THE INPUT Start Marker

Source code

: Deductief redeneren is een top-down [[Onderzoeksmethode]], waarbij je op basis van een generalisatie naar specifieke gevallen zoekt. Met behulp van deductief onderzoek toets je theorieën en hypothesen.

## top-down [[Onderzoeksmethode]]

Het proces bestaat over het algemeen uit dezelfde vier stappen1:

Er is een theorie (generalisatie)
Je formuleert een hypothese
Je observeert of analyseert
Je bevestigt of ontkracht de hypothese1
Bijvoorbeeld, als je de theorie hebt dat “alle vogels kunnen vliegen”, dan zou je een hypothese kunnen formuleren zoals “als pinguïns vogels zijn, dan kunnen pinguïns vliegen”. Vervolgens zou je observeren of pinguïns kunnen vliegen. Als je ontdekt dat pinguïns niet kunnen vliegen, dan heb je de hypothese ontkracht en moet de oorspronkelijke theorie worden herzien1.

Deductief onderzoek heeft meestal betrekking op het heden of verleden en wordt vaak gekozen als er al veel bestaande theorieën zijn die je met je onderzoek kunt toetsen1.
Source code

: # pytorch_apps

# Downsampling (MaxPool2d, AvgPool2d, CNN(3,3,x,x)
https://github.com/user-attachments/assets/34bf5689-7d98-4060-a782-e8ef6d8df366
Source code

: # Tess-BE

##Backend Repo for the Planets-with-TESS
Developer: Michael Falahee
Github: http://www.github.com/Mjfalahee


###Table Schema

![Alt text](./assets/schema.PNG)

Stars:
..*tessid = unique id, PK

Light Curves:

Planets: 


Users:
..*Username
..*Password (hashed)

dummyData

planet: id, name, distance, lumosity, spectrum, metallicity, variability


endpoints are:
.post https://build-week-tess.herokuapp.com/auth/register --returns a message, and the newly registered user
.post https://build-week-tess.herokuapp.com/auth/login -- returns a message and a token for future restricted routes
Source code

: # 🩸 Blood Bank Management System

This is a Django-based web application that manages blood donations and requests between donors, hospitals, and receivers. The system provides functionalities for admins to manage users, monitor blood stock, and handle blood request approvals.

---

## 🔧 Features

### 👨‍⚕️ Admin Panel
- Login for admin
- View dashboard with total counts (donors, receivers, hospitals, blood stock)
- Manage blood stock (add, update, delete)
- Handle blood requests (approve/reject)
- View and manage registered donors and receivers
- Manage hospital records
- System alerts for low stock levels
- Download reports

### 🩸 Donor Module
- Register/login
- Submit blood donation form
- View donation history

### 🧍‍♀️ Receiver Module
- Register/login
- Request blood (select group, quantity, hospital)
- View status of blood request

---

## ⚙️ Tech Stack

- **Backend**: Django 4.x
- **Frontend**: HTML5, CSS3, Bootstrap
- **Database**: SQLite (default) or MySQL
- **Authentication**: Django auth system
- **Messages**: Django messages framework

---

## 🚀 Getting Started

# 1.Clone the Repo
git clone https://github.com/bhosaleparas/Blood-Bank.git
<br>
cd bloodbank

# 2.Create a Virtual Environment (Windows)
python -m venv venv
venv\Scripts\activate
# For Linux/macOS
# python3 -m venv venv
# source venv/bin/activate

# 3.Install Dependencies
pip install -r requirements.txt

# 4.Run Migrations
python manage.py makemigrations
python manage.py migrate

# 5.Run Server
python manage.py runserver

THE INPUT End Marker

PROBLEM:
In the lines above, find the word "Deductief" and copy each line that contains it.

SOLUTION:
: Deductief redeneren is een top-down [[Onderzoeksmethode]], waarbij je op basis van een generalisatie naar specifieke gevallen zoekt. Met behulp van deductief onderzoek toets je theorieën en hypothesen.
Deductief onderzoek heeft meestal betrekking op het heden of verleden en wordt vaak gekozen als er al veel bestaande theorieën zijn die je met je onderzoek kunt toetsen1.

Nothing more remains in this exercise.